Among the entries below, count the lines that contain the word "sobre". Respond with the count only.

• **DATA**
========

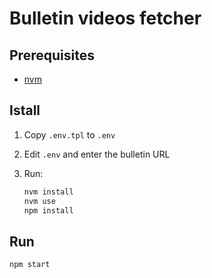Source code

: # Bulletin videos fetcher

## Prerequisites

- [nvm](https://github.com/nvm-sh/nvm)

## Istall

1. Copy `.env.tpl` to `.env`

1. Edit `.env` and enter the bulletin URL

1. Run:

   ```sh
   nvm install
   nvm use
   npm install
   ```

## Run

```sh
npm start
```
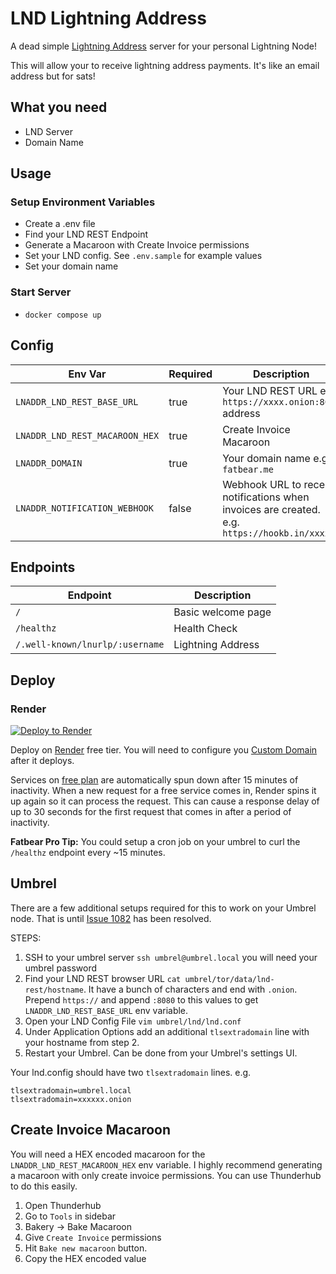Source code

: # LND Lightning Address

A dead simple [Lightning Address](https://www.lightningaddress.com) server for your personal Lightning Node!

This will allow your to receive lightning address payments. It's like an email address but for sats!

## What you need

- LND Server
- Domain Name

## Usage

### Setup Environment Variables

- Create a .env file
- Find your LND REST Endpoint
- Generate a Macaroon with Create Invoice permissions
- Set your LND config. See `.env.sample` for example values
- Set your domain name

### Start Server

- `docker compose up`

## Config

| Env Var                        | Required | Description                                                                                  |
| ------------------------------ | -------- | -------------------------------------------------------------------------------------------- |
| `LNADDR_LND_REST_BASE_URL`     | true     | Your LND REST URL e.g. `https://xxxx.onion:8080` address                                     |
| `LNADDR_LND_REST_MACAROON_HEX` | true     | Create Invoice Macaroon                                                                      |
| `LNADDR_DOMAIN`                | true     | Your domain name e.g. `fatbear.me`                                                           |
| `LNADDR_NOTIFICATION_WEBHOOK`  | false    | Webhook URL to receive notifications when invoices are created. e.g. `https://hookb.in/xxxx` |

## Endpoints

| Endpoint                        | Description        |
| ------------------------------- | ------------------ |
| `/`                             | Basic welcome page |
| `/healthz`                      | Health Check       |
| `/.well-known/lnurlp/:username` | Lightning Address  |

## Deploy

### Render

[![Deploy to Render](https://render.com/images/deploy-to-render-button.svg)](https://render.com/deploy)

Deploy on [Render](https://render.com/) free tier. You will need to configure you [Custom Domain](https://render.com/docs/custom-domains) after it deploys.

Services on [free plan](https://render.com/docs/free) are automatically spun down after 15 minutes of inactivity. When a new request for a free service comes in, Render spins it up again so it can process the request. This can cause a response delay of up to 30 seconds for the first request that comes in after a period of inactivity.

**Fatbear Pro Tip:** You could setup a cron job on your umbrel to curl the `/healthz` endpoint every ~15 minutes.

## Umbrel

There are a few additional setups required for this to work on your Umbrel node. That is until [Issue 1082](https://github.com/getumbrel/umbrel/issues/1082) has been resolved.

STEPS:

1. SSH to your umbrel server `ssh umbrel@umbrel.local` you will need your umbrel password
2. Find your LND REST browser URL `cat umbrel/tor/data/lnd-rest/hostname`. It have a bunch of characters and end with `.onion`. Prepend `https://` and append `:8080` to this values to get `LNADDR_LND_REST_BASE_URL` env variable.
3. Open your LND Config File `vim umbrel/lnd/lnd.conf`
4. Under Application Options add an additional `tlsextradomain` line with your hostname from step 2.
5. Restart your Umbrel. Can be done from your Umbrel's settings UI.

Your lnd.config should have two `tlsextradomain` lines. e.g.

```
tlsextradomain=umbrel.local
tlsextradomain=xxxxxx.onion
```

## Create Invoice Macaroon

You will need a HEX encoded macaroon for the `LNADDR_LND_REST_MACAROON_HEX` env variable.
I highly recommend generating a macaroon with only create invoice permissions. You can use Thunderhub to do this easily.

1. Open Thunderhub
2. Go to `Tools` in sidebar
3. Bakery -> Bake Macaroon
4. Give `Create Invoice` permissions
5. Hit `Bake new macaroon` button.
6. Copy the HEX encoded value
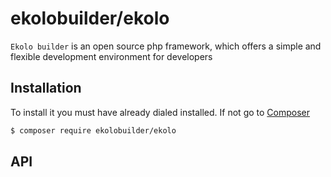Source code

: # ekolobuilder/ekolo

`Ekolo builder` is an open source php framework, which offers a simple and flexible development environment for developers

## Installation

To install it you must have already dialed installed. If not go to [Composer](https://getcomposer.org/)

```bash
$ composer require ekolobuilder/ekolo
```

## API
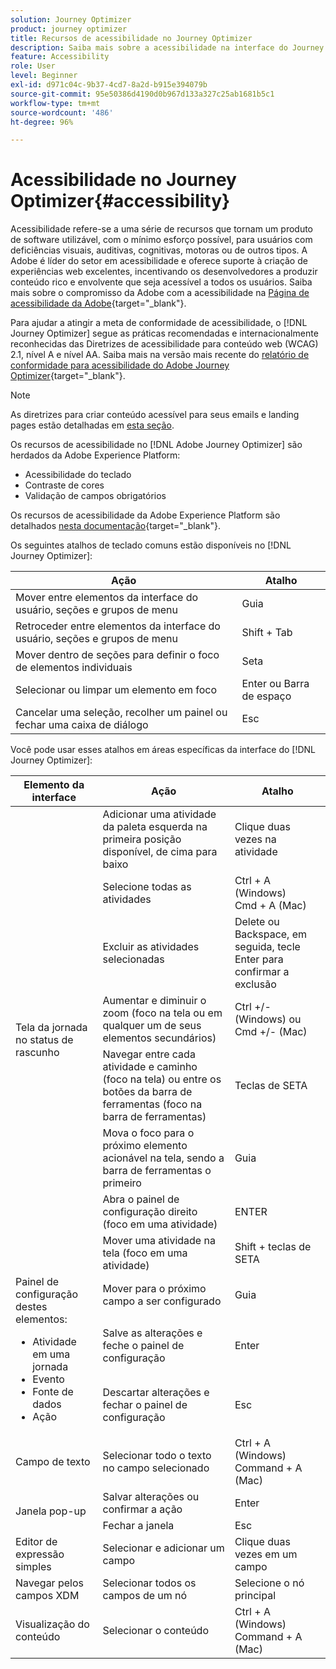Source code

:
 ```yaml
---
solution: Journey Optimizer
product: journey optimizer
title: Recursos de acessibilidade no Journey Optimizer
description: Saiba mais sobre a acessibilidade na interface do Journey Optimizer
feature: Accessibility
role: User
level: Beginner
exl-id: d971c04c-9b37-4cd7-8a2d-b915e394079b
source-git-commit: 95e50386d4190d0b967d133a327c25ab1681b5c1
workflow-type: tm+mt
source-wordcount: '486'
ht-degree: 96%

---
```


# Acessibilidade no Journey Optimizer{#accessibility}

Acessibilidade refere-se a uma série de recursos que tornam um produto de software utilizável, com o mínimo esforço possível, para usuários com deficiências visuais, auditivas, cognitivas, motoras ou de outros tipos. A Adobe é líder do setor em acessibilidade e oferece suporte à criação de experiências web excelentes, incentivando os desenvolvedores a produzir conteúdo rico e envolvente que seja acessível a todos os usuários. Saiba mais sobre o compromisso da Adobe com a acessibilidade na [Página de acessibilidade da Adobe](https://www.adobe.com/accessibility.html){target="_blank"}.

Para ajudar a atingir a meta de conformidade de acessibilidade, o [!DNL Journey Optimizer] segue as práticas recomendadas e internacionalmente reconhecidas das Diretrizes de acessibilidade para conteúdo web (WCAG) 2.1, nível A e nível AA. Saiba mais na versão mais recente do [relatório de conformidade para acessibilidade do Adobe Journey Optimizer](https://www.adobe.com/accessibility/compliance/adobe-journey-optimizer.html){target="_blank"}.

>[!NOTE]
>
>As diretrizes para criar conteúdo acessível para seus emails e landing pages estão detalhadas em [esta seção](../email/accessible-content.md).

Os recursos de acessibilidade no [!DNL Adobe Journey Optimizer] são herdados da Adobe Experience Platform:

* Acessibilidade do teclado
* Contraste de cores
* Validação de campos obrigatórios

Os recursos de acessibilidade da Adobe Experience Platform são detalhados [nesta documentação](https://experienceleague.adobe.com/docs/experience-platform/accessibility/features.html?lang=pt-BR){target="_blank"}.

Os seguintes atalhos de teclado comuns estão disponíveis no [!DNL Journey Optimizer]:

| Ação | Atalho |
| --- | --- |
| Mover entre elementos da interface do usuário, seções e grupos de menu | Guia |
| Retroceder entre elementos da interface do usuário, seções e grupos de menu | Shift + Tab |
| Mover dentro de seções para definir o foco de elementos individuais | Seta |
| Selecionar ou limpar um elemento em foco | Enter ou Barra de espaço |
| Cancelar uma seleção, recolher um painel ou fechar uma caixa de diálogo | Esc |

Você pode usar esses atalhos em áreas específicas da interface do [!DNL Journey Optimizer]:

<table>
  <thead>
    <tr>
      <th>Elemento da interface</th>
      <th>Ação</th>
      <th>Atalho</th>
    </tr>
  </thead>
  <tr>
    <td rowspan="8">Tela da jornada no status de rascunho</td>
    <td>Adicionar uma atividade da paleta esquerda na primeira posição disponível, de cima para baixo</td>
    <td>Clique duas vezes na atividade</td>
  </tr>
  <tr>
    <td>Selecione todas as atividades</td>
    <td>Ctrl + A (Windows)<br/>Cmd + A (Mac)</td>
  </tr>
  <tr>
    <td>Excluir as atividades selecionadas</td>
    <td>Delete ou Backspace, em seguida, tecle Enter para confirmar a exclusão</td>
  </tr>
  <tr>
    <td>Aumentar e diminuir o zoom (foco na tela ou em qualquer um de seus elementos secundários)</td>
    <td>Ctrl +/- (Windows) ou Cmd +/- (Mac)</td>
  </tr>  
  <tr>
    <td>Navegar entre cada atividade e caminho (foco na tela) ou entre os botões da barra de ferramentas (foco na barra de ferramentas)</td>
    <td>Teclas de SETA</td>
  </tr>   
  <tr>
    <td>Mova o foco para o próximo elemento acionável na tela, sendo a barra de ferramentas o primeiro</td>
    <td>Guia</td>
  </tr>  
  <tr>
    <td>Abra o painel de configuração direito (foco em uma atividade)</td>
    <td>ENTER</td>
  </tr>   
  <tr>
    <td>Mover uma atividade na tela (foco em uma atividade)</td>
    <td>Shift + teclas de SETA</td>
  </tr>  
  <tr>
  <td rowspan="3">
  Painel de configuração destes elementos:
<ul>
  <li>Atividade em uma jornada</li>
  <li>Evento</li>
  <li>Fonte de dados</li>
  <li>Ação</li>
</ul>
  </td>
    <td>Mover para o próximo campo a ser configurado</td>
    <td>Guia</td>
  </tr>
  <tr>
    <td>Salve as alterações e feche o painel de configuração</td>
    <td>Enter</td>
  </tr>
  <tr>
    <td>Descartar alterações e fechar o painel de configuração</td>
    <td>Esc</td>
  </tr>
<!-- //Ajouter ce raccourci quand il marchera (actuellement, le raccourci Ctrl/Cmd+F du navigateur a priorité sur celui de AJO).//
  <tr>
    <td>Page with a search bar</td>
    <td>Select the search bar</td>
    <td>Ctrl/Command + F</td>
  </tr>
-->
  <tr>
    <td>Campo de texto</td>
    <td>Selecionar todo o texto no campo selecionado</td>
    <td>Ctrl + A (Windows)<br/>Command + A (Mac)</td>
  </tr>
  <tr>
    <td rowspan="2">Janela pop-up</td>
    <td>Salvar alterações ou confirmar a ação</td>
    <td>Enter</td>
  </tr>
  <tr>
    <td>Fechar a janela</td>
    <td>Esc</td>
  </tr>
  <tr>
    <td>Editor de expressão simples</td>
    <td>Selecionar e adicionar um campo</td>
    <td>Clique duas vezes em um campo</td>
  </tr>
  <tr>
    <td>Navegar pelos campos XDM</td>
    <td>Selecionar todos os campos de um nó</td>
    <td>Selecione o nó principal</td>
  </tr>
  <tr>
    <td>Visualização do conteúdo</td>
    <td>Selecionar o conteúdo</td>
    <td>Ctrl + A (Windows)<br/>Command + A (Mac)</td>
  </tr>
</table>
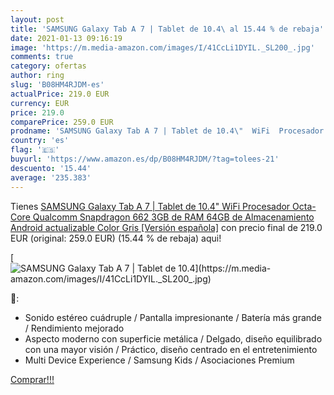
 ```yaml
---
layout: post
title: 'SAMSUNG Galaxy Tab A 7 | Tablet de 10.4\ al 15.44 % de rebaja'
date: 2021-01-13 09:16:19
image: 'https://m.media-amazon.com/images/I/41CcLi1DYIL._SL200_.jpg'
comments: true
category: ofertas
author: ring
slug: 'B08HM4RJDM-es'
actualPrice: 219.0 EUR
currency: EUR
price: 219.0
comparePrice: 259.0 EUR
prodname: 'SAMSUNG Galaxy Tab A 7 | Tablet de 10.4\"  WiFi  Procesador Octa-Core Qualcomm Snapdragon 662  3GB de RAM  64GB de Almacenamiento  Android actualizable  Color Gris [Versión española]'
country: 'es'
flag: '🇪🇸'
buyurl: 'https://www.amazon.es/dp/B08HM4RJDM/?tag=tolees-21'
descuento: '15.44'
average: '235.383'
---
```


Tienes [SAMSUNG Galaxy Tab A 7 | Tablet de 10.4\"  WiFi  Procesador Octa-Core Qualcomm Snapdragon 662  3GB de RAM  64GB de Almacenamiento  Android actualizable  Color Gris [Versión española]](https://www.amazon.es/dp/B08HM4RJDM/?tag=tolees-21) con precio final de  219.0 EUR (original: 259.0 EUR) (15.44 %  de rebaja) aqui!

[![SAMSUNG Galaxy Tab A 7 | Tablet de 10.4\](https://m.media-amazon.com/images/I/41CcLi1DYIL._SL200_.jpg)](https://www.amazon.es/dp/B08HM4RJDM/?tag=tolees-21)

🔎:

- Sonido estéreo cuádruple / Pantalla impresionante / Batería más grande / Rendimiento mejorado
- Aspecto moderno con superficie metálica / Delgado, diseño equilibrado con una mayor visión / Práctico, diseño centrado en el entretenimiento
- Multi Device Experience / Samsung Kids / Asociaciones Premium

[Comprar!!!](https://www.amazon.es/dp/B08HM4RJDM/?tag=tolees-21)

========

• **EXERCISE RESULT**
2